(Work order) Your task is to copy the stretch of lines in the records below that begins with the line containing "Next, make sure" and ends with the line containing "1. The conduction", exactly as written, with nothing added.

(Source material)
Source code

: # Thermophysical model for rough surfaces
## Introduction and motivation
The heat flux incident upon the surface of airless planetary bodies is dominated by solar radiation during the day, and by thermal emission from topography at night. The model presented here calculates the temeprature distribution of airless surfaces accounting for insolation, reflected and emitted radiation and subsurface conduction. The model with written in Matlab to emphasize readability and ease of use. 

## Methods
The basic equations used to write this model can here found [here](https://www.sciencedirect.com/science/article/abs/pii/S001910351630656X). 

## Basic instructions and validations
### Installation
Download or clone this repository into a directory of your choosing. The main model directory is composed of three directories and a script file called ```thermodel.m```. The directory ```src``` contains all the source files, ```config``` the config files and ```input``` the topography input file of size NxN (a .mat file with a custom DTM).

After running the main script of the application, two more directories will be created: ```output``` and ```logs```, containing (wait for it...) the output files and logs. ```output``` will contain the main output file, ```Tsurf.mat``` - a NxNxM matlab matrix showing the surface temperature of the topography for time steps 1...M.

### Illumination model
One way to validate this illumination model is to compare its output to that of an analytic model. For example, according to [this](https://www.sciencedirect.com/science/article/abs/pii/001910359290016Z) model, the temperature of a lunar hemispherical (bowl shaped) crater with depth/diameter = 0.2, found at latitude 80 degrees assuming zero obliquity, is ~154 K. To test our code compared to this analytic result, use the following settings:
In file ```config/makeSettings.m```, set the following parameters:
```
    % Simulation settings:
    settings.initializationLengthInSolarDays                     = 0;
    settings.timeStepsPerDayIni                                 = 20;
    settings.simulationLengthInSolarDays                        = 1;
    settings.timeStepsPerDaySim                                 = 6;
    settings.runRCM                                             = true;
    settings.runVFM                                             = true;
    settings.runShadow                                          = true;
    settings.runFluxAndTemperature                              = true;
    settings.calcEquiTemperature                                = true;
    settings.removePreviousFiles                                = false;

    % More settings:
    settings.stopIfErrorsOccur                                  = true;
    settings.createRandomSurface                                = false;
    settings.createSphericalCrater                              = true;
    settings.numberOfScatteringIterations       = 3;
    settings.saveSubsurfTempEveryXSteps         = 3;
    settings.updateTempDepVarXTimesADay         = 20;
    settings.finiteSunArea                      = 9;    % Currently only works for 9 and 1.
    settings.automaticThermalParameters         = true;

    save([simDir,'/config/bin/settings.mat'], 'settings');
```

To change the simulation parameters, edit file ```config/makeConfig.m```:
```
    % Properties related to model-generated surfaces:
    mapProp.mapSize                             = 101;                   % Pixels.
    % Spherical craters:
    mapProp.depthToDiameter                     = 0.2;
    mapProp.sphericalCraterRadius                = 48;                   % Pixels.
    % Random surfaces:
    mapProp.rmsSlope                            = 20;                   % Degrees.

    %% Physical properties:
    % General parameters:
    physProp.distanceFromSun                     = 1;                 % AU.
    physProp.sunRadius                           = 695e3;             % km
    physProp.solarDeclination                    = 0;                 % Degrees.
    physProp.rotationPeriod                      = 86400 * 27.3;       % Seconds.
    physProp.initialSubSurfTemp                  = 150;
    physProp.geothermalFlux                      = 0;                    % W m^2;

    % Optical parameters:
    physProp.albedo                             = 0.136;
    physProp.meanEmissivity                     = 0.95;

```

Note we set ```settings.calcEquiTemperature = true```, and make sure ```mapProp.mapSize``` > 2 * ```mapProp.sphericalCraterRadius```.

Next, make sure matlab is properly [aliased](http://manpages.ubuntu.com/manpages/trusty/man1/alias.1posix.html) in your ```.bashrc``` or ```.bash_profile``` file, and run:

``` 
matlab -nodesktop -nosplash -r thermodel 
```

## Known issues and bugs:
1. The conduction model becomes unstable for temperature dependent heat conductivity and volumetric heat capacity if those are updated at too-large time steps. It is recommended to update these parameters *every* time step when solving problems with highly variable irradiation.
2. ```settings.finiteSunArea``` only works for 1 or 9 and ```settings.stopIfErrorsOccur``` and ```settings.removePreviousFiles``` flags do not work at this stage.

(Task solution)
Next, make sure matlab is properly [aliased](http://manpages.ubuntu.com/manpages/trusty/man1/alias.1posix.html) in your ```.bashrc``` or ```.bash_profile``` file, and run:

``` 
matlab -nodesktop -nosplash -r thermodel 
```

## Known issues and bugs:
1. The conduction model becomes unstable for temperature dependent heat conductivity and volumetric heat capacity if those are updated at too-large time steps. It is recommended to update these parameters *every* time step when solving problems with highly variable irradiation.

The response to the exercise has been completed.